*** GIVEN RECORDS ***

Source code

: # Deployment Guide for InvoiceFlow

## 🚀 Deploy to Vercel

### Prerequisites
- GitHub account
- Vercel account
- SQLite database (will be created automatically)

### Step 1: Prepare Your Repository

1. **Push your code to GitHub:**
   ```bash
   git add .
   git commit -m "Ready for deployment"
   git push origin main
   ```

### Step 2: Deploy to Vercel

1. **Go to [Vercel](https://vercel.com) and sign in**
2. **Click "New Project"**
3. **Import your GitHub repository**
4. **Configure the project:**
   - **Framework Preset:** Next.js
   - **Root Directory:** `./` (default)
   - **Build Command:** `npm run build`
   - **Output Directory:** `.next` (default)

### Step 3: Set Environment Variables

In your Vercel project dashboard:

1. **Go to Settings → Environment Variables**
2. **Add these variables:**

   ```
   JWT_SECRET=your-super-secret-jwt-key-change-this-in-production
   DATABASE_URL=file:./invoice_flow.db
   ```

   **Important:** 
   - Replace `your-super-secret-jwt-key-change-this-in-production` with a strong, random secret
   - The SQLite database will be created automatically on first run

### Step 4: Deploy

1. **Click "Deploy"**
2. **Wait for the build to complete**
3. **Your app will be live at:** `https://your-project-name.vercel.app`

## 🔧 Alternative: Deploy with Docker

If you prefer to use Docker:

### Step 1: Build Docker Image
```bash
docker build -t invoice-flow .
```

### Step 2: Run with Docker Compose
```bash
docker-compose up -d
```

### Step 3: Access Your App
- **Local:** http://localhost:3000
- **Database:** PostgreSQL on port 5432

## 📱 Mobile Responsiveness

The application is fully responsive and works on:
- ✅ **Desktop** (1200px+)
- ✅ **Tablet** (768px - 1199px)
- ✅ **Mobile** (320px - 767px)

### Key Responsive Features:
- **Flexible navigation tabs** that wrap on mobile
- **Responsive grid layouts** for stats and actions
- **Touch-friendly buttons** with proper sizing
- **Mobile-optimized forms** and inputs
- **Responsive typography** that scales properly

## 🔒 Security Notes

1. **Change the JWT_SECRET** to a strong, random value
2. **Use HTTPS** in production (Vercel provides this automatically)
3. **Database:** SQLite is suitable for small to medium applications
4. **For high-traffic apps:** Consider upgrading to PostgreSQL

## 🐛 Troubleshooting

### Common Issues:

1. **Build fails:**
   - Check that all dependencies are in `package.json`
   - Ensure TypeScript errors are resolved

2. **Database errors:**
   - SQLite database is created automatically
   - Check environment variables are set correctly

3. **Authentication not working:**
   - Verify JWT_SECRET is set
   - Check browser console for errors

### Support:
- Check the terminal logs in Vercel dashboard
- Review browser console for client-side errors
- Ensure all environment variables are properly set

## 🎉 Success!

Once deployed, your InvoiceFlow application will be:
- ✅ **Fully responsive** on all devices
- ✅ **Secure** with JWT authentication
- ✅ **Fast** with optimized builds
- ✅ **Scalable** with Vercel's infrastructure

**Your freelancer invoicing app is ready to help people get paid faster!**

***

# TASK PROMPT
From the data above, output exactly the lines between the one containing "- **Root Directory:**" and the one containing "### Step 4: Deploy", counting both of them.

# TASK OUTPUT
   - **Root Directory:** `./` (default)
   - **Build Command:** `npm run build`
   - **Output Directory:** `.next` (default)

### Step 3: Set Environment Variables

In your Vercel project dashboard:

1. **Go to Settings → Environment Variables**
2. **Add these variables:**

   ```
   JWT_SECRET=your-super-secret-jwt-key-change-this-in-production
   DATABASE_URL=file:./invoice_flow.db
   ```

   **Important:** 
   - Replace `your-super-secret-jwt-key-change-this-in-production` with a strong, random secret
   - The SQLite database will be created automatically on first run

### Step 4: Deploy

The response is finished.